Debug Run Failures

Objective

Diagnose and resolve the most common failure modes encountered when running DSAMbayes via the YAML/CLI runner.

Prerequisites

  • A failed runner execution (non-zero exit code or missing artefacts).
  • Access to the terminal output or log from the failed run.
  • Familiarity with CLI Usage and Config Schema.

Triage by failure stage

Stage 0: Config resolution failures

Symptoms: runner exits immediately after validate or at the start of run; no run directory created or only 00_run_metadata/ is present.

Error pattern Cause Fix
data_path not found Data file path is wrong or missing Check data.path in YAML; use absolute path or path relative to config file
Unknown YAML key Typo or unsupported config key Compare against Config Schema; fix spelling
Formula parse error Invalid R formula syntax Check model.formula for unmatched parentheses, missing ~, or invalid operators
holidays.calendar_path not found Holiday calendar file missing Check time_components.holidays.calendar_path; ensure file exists

Quick check:

Rscript scripts/dsambayes.R validate --config config/my_config.yaml

If validate passes, the config is structurally valid.

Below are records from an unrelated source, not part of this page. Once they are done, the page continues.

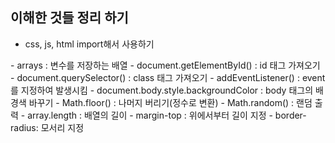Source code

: ## 이해한 것들 정리 하기

- css, js, html import해서 사용하기
<JS>
- arrays : 변수를 저장하는 배열
- document.getElementById() : id 태그 가져오기
- document.querySelector() : class 태그 가져오기
- addEventListener() : event를 지정하여 발생시킴
- document.body.style.backgroundColor : body 태그의 배경색 바꾸기
- Math.floor() : 나머지 버리기(정수로 변환)
- Math.random() : 랜덤 출력
- array.length : 배열의 길이

<CSS>
- margin-top : 위에서부터 길이 지정
- border-radius: 모서리 지정
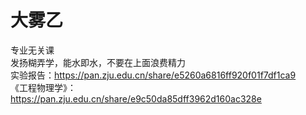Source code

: # 大雾乙
专业无关课  
发扬糊弄学，能水即水，不要在上面浪费精力  
实验报告：https://pan.zju.edu.cn/share/e5260a6816ff920f01f7df1ca9  
《工程物理学》：https://pan.zju.edu.cn/share/e9c50da85dff3962d160ac328e
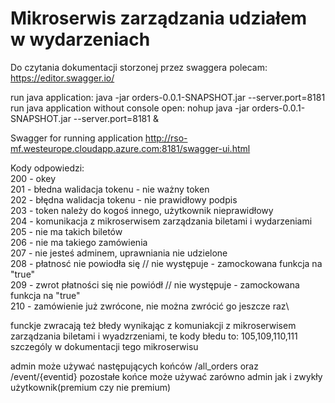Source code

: # Mikroserwis zarządzania udziałem w wydarzeniach

Do czytania dokumentacji storzonej przez swaggera polecam: 
https://editor.swagger.io/

run java application: java -jar orders-0.0.1-SNAPSHOT.jar --server.port=8181
run java application without console open: nohup java -jar orders-0.0.1-SNAPSHOT.jar --server.port=8181 &


Swagger for running application
http://rso-mf.westeurope.cloudapp.azure.com:8181/swagger-ui.html

Kody odpowiedzi: \
200 - okey \
201 - błedna walidacja tokenu - nie ważny token\
202 - błędna walidacja tokenu - nie prawidłowy podpis\
203 - token należy do kogoś innego, użytkownik nieprawidłowy\
204 - komunikacja z mikroserwisem zarządzania biletami i wydarzeniami\
205 - nie ma takich biletów\
206 - nie ma takiego zamówienia\
207 - nie jesteś adminem, uprawniania nie udzielone\
208 - płatnosć nie powiodła się  // nie występuje - zamockowana funkcja na "true"\
209 - zwrot płatności się nie powiódł // nie występuje - zamockowana funkcja na "true"\
210 - zamówienie już zwrócone, nie można zwrócić go jeszcze raz\

funckje zwracają też błedy wynikając z komuniakcji z mikroserwisem zarządzania biletami i wyadzrzeniami, te kody błedu to: 105,109,110,111\
szczególy w dokumentacji tego mikroserwisu

admin może używać następujących końców /all_orders oraz /event/{eventid}
pozostałe końce może używać zarówno admin jak i zwykły użytkownik(premium czy nie premium)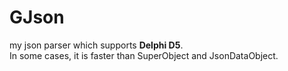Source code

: # GJson
my json parser which supports **Delphi D5**.  
In some cases, it is faster than SuperObject and JsonDataObject.
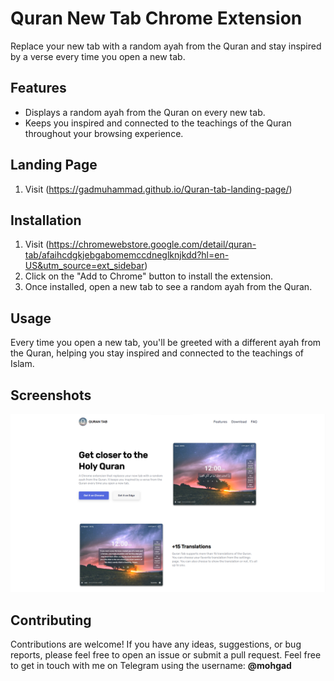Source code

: # Quran New Tab Chrome Extension

Replace your new tab with a random ayah from the Quran and stay inspired by a verse every time you open a new tab.

## Features

- Displays a random ayah from the Quran on every new tab.
- Keeps you inspired and connected to the teachings of the Quran throughout your browsing experience.

## Landing Page
1. Visit (https://gadmuhammad.github.io/Quran-tab-landing-page/)


## Installation

1. Visit (https://chromewebstore.google.com/detail/quran-tab/afaihcdgkjebgabomemccdneglknjkdd?hl=en-US&utm_source=ext_sidebar)
2. Click on the "Add to Chrome" button to install the extension.
3. Once installed, open a new tab to see a random ayah from the Quran.

## Usage

Every time you open a new tab, you'll be greeted with a different ayah from the Quran, helping you stay inspired and connected to the teachings of Islam.

## Screenshots

![Landing Page Preview](images/Screenshot%202024-03-12%20130329.png)

## Contributing

Contributions are welcome! If you have any ideas, suggestions, or bug reports, please feel free to open an issue or submit a pull request.
Feel free to get in touch with me on Telegram using the username: **@mohgad**
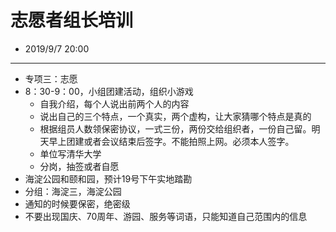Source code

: # 志愿者组长培训
- 2019/9/7 20:00

---

* 专项三：志愿
* 8：30-9：00，小组团建活动，组织小游戏
  * 自我介绍，每个人说出前两个人的内容
  * 说出自己的三个特点，一个真实，两个虚构，让大家猜哪个特点是真的
  * 根据组员人数领保密协议，一式三份，两份交给组织者，一份自己留。明天早上团建或者会议结束后签字。不能拍照上网。必须本人签字。
  * 单位写清华大学
  * 分岗，抽签或者自愿
* 海淀公园和颐和园，预计19号下午实地踏勘
* 分组：海淀三，海淀公园
* 通知的时候要保密，绝密级
* 不要出现国庆、70周年、游园、服务等词语，只能知道自己范围内的信息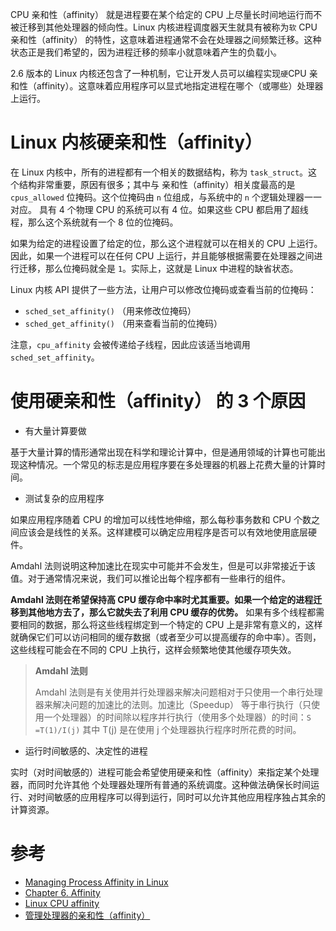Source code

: CPU 亲和性（affinity） 就是进程要在某个给定的 CPU 上尽量长时间地运行而不被迁移到其他处理器的倾向性。Linux 内核进程调度器天生就具有被称为`软` CPU 亲和性（affinity） 的特性，这意味着进程通常不会在处理器之间频繁迁移。这种状态正是我们希望的，因为进程迁移的频率小就意味着产生的负载小。

2.6 版本的 Linux 内核还包含了一种机制，它让开发人员可以编程实现`硬`CPU 亲和性（affinity）。这意味着应用程序可以显式地指定进程在哪个（或哪些）处理器上运行。

# Linux 内核硬亲和性（affinity）

在 Linux 内核中，所有的进程都有一个相关的数据结构，称为 `task_struct`。这个结构非常重要，原因有很多；其中与 亲和性（affinity）相关度最高的是 `cpus_allowed` 位掩码。这个位掩码由 `n` 位组成，与系统中的 `n` 个逻辑处理器一一对应。 具有 4 个物理 CPU 的系统可以有 4 位。如果这些 CPU 都启用了超线程，那么这个系统就有一个 8 位的位掩码。

如果为给定的进程设置了给定的位，那么这个进程就可以在相关的 CPU 上运行。因此，如果一个进程可以在任何 CPU 上运行，并且能够根据需要在处理器之间进行迁移，那么位掩码就全是 `1`。实际上，这就是 Linux 中进程的缺省状态。

Linux 内核 API 提供了一些方法，让用户可以修改位掩码或查看当前的位掩码：

* `sched_set_affinity()` （用来修改位掩码）
* `sched_get_affinity()` （用来查看当前的位掩码）

注意，`cpu_affinity` 会被传递给子线程，因此应该适当地调用 `sched_set_affinity`。

# 使用硬亲和性（affinity） 的 3 个原因

* 有大量计算要做

基于大量计算的情形通常出现在科学和理论计算中，但是通用领域的计算也可能出现这种情况。一个常见的标志是应用程序要在多处理器的机器上花费大量的计算时间。

* 测试复杂的应用程序

如果应用程序随着 CPU 的增加可以线性地伸缩，那么每秒事务数和 CPU 个数之间应该会是线性的关系。这样建模可以确定应用程序是否可以有效地使用底层硬件。

Amdahl 法则说明这种加速比在现实中可能并不会发生，但是可以非常接近于该值。对于通常情况来说，我们可以推论出每个程序都有一些串行的组件。

**Amdahl 法则在希望保持高 CPU 缓存命中率时尤其重要。如果一个给定的进程迁移到其他地方去了，那么它就失去了利用 CPU 缓存的优势。** 如果有多个线程都需要相同的数据，那么将这些线程绑定到一个特定的 CPU 上是非常有意义的，这样就确保它们可以访问相同的缓存数据（或者至少可以提高缓存的命中率）。否则，这些线程可能会在不同的 CPU 上执行，这样会频繁地使其他缓存项失效。

> **Amdahl 法则**
>
> Amdahl 法则是有关使用并行处理器来解决问题相对于只使用一个串行处理器来解决问题的加速比的法则。加速比（Speedup） 等于串行执行（只使用一个处理器）的时间除以程序并行执行（使用多个处理器）的时间：`S =T(1)/I(j)` 其中 T(j) 是在使用 j 个处理器执行程序时所花费的时间。

* 运行时间敏感的、决定性的进程

实时（对时间敏感的）进程可能会希望使用硬亲和性（affinity）来指定某个处理器，而同时允许其他 个处理器处理所有普通的系统调度。这种做法确保长时间运行、对时间敏感的应用程序可以得到运行，同时可以允许其他应用程序独占其余的计算资源。

# 参考

* [Managing Process Affinity in Linux](http://www.glennklockwood.com/hpc-howtos/process-affinity.html)
* [Chapter 6. Affinity](https://access.redhat.com/documentation/en-US/Red_Hat_Enterprise_MRG/1.3/html/Realtime_Reference_Guide/chap-Realtime_Reference_Guide-Affinity.html)
* [Linux CPU affinity](http://blog.csdn.net/yfkiss/article/details/7464968)
* [管理处理器的亲和性（affinity）](http://www.ibm.com/developerworks/cn/linux/l-affinity.html)
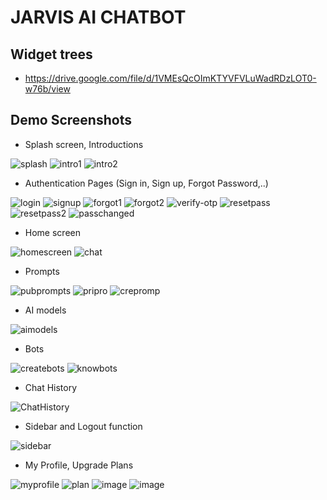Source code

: # JARVIS AI CHATBOT
## Widget trees
- https://drive.google.com/file/d/1VMEsQcOImKTYVFVLuWadRDzLOT0-w76b/view
## Demo Screenshots
- Splash screen, Introductions

![splash](https://github.com/user-attachments/assets/e8757cc7-0c21-42c6-a9fc-d3d81db70293)
![intro1](https://github.com/user-attachments/assets/28630477-4846-467e-96cd-932a2010ed50)
![intro2](https://github.com/user-attachments/assets/769a8bdd-cac9-47ac-88f2-ffdd540481a5)
- Authentication Pages (Sign in, Sign up, Forgot Password,..)

![login](https://github.com/user-attachments/assets/3f23d3ed-717b-492f-b610-598a4f15b245)
![signup](https://github.com/user-attachments/assets/1013d17e-05e7-4bcb-8dd3-9a39d752e7a6)
![forgot1](https://github.com/user-attachments/assets/e6f267dc-146b-4320-9391-3ccbfb1dbfae)
![forgot2](https://github.com/user-attachments/assets/1817aac3-b88b-4ad0-9b21-36906b424c2f)
![verify-otp](https://github.com/user-attachments/assets/26d3436f-52b2-4ee8-8b66-490a40878206)
![resetpass](https://github.com/user-attachments/assets/0bb269df-643d-480a-a3b3-14945752611e)
![resetpass2](https://github.com/user-attachments/assets/343325d1-5096-4ce5-bafe-592b63bfa5e5)
![passchanged](https://github.com/user-attachments/assets/06851bce-c344-4839-a518-1010ee88f53d)
- Home screen

![homescreen](https://github.com/user-attachments/assets/dbcc85b1-3b02-4760-8d50-aafe2a39b8a6)
![chat](https://github.com/user-attachments/assets/241d70f8-96c3-46ef-ace6-d234ce67f067)
- Prompts

![pubprompts](https://github.com/user-attachments/assets/fbd9ea96-80be-4537-81e8-ef91a2fcb416)
![pripro](https://github.com/user-attachments/assets/948aea06-2a5e-4b14-b3e0-c6582d92a328)
![crepromp](https://github.com/user-attachments/assets/2ad58c3a-64ec-4bfb-955c-e3fda6de6092)
- AI models

![aimodels](https://github.com/user-attachments/assets/23087336-1cec-4a5e-af4f-9076b6d38480)
- Bots

![createbots](https://github.com/user-attachments/assets/728643ee-a8ea-409c-9095-decc610219b5)
![knowbots](https://github.com/user-attachments/assets/eb38b03e-4b6c-4293-ab1d-6e4b471be1e5)
- Chat History

![ChatHistory](https://github.com/user-attachments/assets/07d0286a-f9f8-4a62-a4db-b651f864fe6c)
- Sidebar and Logout function

![sidebar](https://github.com/user-attachments/assets/843d9270-1db1-454d-beed-c2c85c0833b8)
- My Profile, Upgrade Plans

![myprofile](https://github.com/user-attachments/assets/3a73071a-9753-4a19-8bf8-de5faeda399c)
![plan](https://github.com/user-attachments/assets/037db5bb-3aa4-4840-92d2-e03ebeb83318)
![image](https://github.com/user-attachments/assets/214ae8e1-0515-403a-a4da-d9c9489792bf)
![image](https://github.com/user-attachments/assets/c3001ae8-e6d1-42f2-ac04-0e9c05ff1ac8)


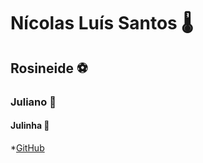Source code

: # Nícolas Luís Santos 🌡️
## Rosineide ⚽
### Juliano 🏁
#### Julinha 💌

*[GitHub](https://github.com/NicolasScariot)
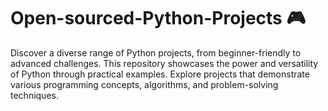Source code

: # Open-sourced-Python-Projects 🎮
Discover a diverse range of Python projects, from beginner-friendly to advanced challenges. This repository showcases the power and versatility of Python through practical examples. Explore projects that demonstrate various programming concepts, algorithms, and problem-solving techniques.
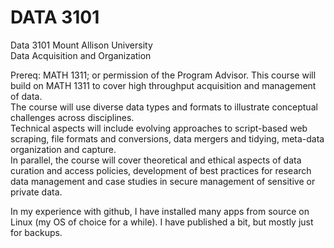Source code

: # DATA 3101

Data 3101 Mount Allison University\
Data Acquisition and Organization

Prereq: MATH 1311; or permission of the Program Advisor. This course will build on MATH 1311 to cover high throughput acquisition and management of data.\
The course will use diverse data types and formats to illustrate conceptual challenges across disciplines.\
Technical aspects will include evolving approaches to script-based web scraping, file formats and conversions, data mergers and tidying, meta-data organization and capture.\
In parallel, the course will cover theoretical and ethical aspects of data curation and access policies, development of best practices for research data management and case studies in secure management of sensitive or private data.

In my experience with github, I have installed many apps from source on Linux (my OS of choice for a while). I have published a bit, but mostly just for backups.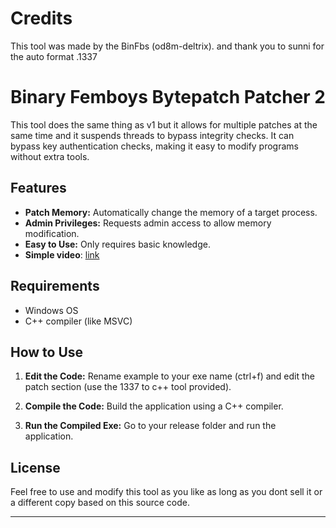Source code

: # **Credits**

This tool was made by the BinFbs (od8m-deltrix).
and thank you to sunni for the auto format .1337

# **Binary Femboys Bytepatch Patcher 2**

This tool does the same thing as v1 but it allows for multiple patches at the same time and it suspends threads to bypass integrity checks. It can bypass key authentication checks, making it easy to modify programs without extra tools.

## **Features**

- **Patch Memory:** Automatically change the memory of a target process.
- **Admin Privileges:** Requests admin access to allow memory modification.
- **Easy to Use:** Only requires basic knowledge.
- **Simple video**: [link](https://i-am.skidding.dev/EUYOBWMnixdV.mp4)

## **Requirements**

- Windows OS
- C++ compiler (like MSVC)

## **How to Use**

1. **Edit the Code:** Rename example to your exe name (ctrl+f) and edit the patch section (use the 1337 to c++ tool provided).

2. **Compile the Code:** Build the application using a C++ compiler.

3. **Run the Compiled Exe:** Go to your release folder and run the application.

## **License**

Feel free to use and modify this tool as you like as long as you dont sell it or a different copy based on this source code.

--- 
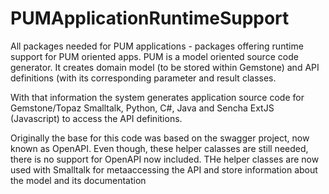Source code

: # PUMApplicationRuntimeSupport

All packages needed for PUM applications - packages offering runtime support for PUM oriented apps. PUM is a model oriented source code generator. It creates
domain model (to be stored within Gemstone) and API definitions (with its corresponding parameter and result classes.

With that information the system generates application source code for Gemstone/Topaz Smalltalk, Python, C#, Java and Sencha ExtJS (Javascript) to access the API definitions.

Originally the base for this code was based on the swagger project, now known as OpenAPI. Even though, these helper calasses are still needed, there is no support for OpenAPI now included. THe helper classes are now used with Smalltalk for metaaccessing the API and store information about the model and its documentation
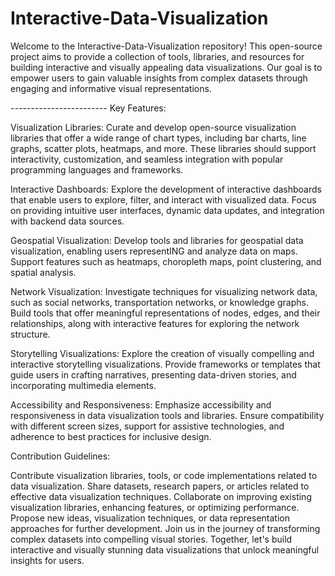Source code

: # Interactive-Data-Visualization
Welcome to the Interactive-Data-Visualization repository! This open-source project aims to provide a collection of tools, libraries, and resources for building interactive and visually appealing data visualizations. Our goal is to empower users to gain valuable insights from complex datasets through engaging and informative visual representations.

-*-*-*-*-*-*-*-*-*-*-*-*-*-*-*-*-*-*-*-*-*-*-*-*
Key Features:

Visualization Libraries: Curate and develop open-source visualization libraries that offer a wide range of chart types, including bar charts, line graphs, scatter plots, heatmaps, and more. These libraries should support interactivity, customization, and seamless integration with popular programming languages and frameworks.

Interactive Dashboards: Explore the development of interactive dashboards that enable users to explore, filter, and interact with visualized data. Focus on providing intuitive user interfaces, dynamic data updates, and integration with backend data sources.

Geospatial Visualization: Develop tools and libraries for geospatial data visualization, enabling users  representING and analyze data on maps. Support features such as heatmaps, choropleth maps, point clustering, and spatial analysis.

Network Visualization: Investigate techniques for visualizing network data, such as social networks, transportation networks, or knowledge graphs. Build tools that offer meaningful representations of nodes, edges, and their relationships, along with interactive features for exploring the network structure.

Storytelling Visualizations: Explore the creation of visually compelling and interactive storytelling visualizations. Provide frameworks or templates that guide users in crafting narratives, presenting data-driven stories, and incorporating multimedia elements.

Accessibility and Responsiveness: Emphasize accessibility and responsiveness in data visualization tools and libraries. Ensure compatibility with different screen sizes, support for assistive technologies, and adherence to best practices for inclusive design.

Contribution Guidelines:

Contribute visualization libraries, tools, or code implementations related to data visualization.
Share datasets, research papers, or articles related to effective data visualization techniques.
Collaborate on improving existing visualization libraries, enhancing features, or optimizing performance.
Propose new ideas, visualization techniques, or data representation approaches for further development.
Join us in the journey of transforming complex datasets into compelling visual stories. Together, let's build interactive and visually stunning data visualizations that unlock meaningful insights for users.
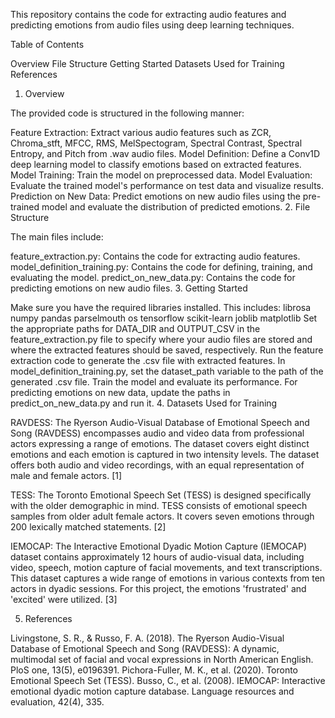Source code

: This repository contains the code for extracting audio features and predicting emotions from audio files using deep learning techniques.

Table of Contents

Overview
File Structure
Getting Started
Datasets Used for Training
References
1. Overview

The provided code is structured in the following manner:

Feature Extraction: Extract various audio features such as ZCR, Chroma_stft, MFCC, RMS, MelSpectogram, Spectral Contrast, Spectral Entropy, and Pitch from .wav audio files.
Model Definition: Define a Conv1D deep learning model to classify emotions based on extracted features.
Model Training: Train the model on preprocessed data.
Model Evaluation: Evaluate the trained model's performance on test data and visualize results.
Prediction on New Data: Predict emotions on new audio files using the pre-trained model and evaluate the distribution of predicted emotions.
2. File Structure

The main files include:

feature_extraction.py: Contains the code for extracting audio features.
model_definition_training.py: Contains the code for defining, training, and evaluating the model.
predict_on_new_data.py: Contains the code for predicting emotions on new audio files.
3. Getting Started

Make sure you have the required libraries installed. This includes:
librosa
numpy
pandas
parselmouth
os
tensorflow
scikit-learn
joblib
matplotlib
Set the appropriate paths for DATA_DIR and OUTPUT_CSV in the feature_extraction.py file to specify where your audio files are stored and where the extracted features should be saved, respectively.
Run the feature extraction code to generate the .csv file with extracted features.
In model_definition_training.py, set the dataset_path variable to the path of the generated .csv file.
Train the model and evaluate its performance.
For predicting emotions on new data, update the paths in predict_on_new_data.py and run it.
4. Datasets Used for Training

RAVDESS: The Ryerson Audio-Visual Database of Emotional Speech and Song (RAVDESS) encompasses audio and video data from professional actors expressing a range of emotions. The dataset covers eight distinct emotions and each emotion is captured in two intensity levels. The dataset offers both audio and video recordings, with an equal representation of male and female actors. [1]

TESS: The Toronto Emotional Speech Set (TESS) is designed specifically with the older demographic in mind. TESS consists of emotional speech samples from older adult female actors. It covers seven emotions through 200 lexically matched statements. [2]

IEMOCAP: The Interactive Emotional Dyadic Motion Capture (IEMOCAP) dataset contains approximately 12 hours of audio-visual data, including video, speech, motion capture of facial movements, and text transcriptions. This dataset captures a wide range of emotions in various contexts from ten actors in dyadic sessions. For this project, the emotions 'frustrated' and 'excited' were utilized. [3]

5. References

Livingstone, S. R., & Russo, F. A. (2018). The Ryerson Audio-Visual Database of Emotional Speech and Song (RAVDESS): A dynamic, multimodal set of facial and vocal expressions in North American English. PloS one, 13(5), e0196391.
Pichora-Fuller, M. K., et al. (2020). Toronto Emotional Speech Set (TESS).
Busso, C., et al. (2008). IEMOCAP: Interactive emotional dyadic motion capture database. Language resources and evaluation, 42(4), 335.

Stage 1: Stan compilation failures

Symptoms: runner reports compilation errors after “Compiling model”; may reference C++ or Stan syntax errors.

Error pattern Cause Fix
Stan syntax error in generated template Template rendering issue Clear the Stan cache (rm -rf .cache/dsambayes/) and retry
C++ compiler not found Toolchain not installed Install a C++ toolchain (see Install and Setup)
Permission denied on cache directory Cache path not writable Set XDG_CACHE_HOME to a writable directory

Quick check:

mkdir -p .cache
export XDG_CACHE_HOME="$PWD/.cache"

Stage 2: Data preparation failures

Symptoms: runner fails after compilation but before sampling; error messages reference prep_data_for_fit, model.frame, or scaling.

Error pattern Cause Fix
“Cannot scale model data with zero variance” A column in the model frame is constant Remove constant terms from formula, or set model.scale: false
“Constant CRE mean terms” CRE variable has identical group means Use model.type: re (without CRE) or add variation
“non-finite values” in model frame NA or Inf values in data Clean data before running; remove rows with missing values
“Offset vector length does not match” NA handling created length mismatch Ensure offset column has no NA values, or report as a bug

Stage 3: Sampling failures

Symptoms: runner fails during rstan::sampling() or rstan::optimizing(); may report Stan runtime errors.

Error pattern Cause Fix
“Exception: validate transformed params” Parameter hits boundary during sampling Widen boundaries; check for overly tight constraints
“Initialization failed” Poor initial values Increase fit.mcmc.init range or simplify model
Timeout or very slow sampling Model too complex for data size Reduce iterations for initial testing; simplify formula
All chains fail Severe model misspecification Review formula, priors, and data for fundamental issues

Stage 4: Post-fit artefact failures

Symptoms: runner completes sampling but some artefact folders are empty or missing files.

Error pattern Cause Fix
Missing 30_post_run/ files Decomposition failed Check formula compatibility with model.matrix(); hierarchical formulas with `
Missing 40_diagnostics/ files Diagnostics writer error Check for upstream issues in model object; review tryCatch messages in log
Missing 50_model_selection/ files LOO computation failed Ensure MCMC fit (not MAP); check for valid posterior
Missing 60_optimisation/ files Allocation not enabled or failed Check allocation.enabled: true in config; review scenario specification

Quick check:

find results/<run_dir> -type f | sort

Compare against the expected artefact list in Output Artefacts.

Stage 5: Plot generation failures

Symptoms: CSV artefacts are present but PNG plot files are missing.

Error pattern Cause Fix
“cannot open connection” for PNG Graphics device issue Check that grDevices is available; ensure sufficient disk space
Plot function error for hierarchical model Group-level coefficient draws are vectors, not scalars This was fixed in v1.2.0; ensure you are running the latest version

General debugging steps

  1. Read the full error message. DSAMbayes uses cli::cli_abort() with descriptive messages that identify the failing function and parameter.

  2. Check the resolved config. If a run directory was created, inspect 00_run_metadata/config.resolved.yaml to see what defaults were applied.

  3. Check session info. Inspect 00_run_metadata/session_info.txt for package version mismatches.

  4. Clear the Stan cache. Stale compiled models can cause unexpected failures:

    rm -rf .cache/dsambayes/
  5. Run validate before run. Always validate first to catch config errors before committing to a full MCMC run.

  6. Reduce iterations for debugging. Use a minimal config with fit.mcmc.iter: 200 and fit.mcmc.warmup: 100 to iterate quickly on formula and data issues.